> **REQUIREMENT**: Output exactly, please, the lines of the records below from the one containing "Swift 4 課程心得" through the final line.

> **STUDY MATERIAL**:
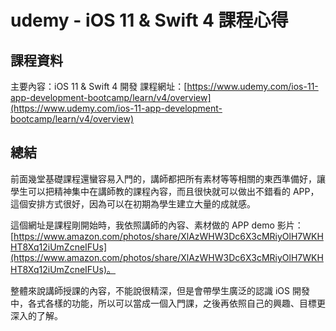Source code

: # udemy - iOS 11 & Swift 4 課程心得

## 課程資料

主要內容：iOS 11 & Swift 4 開發
課程網址：[https://www.udemy.com/ios-11-app-development-bootcamp/learn/v4/overview](https://www.udemy.com/ios-11-app-development-bootcamp/learn/v4/overview)

## 總結

前面幾堂基礎課程還蠻容易入門的，講師都把所有素材等等相關的東西準備好，讓學生可以把精神集中在講師教的課程內容，而且很快就可以做出不錯看的 APP，這個安排方式很好，因為可以在初期為學生建立大量的成就感。

這個網址是課程剛開始時，我依照講師的內容、素材做的 APP demo 影片：[https://www.amazon.com/photos/share/XlAzWHW3Dc6X3cMRiyOlH7WKHHT8Xq12iUmZcneIFUs](https://www.amazon.com/photos/share/XlAzWHW3Dc6X3cMRiyOlH7WKHHT8Xq12iUmZcneIFUs)。

整體來說講師授課的內容，不能說很精深，但是會帶學生廣泛的認識 iOS 開發中，各式各樣的功能，所以可以當成一個入門課，之後再依照自己的興趣、目標更深入的了解。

> **EXPECTED ANSWER**:
: # udemy - iOS 11 & Swift 4 課程心得

## 課程資料

主要內容：iOS 11 & Swift 4 開發
課程網址：[https://www.udemy.com/ios-11-app-development-bootcamp/learn/v4/overview](https://www.udemy.com/ios-11-app-development-bootcamp/learn/v4/overview)

## 總結

前面幾堂基礎課程還蠻容易入門的，講師都把所有素材等等相關的東西準備好，讓學生可以把精神集中在講師教的課程內容，而且很快就可以做出不錯看的 APP，這個安排方式很好，因為可以在初期為學生建立大量的成就感。

這個網址是課程剛開始時，我依照講師的內容、素材做的 APP demo 影片：[https://www.amazon.com/photos/share/XlAzWHW3Dc6X3cMRiyOlH7WKHHT8Xq12iUmZcneIFUs](https://www.amazon.com/photos/share/XlAzWHW3Dc6X3cMRiyOlH7WKHHT8Xq12iUmZcneIFUs)。

整體來說講師授課的內容，不能說很精深，但是會帶學生廣泛的認識 iOS 開發中，各式各樣的功能，所以可以當成一個入門課，之後再依照自己的興趣、目標更深入的了解。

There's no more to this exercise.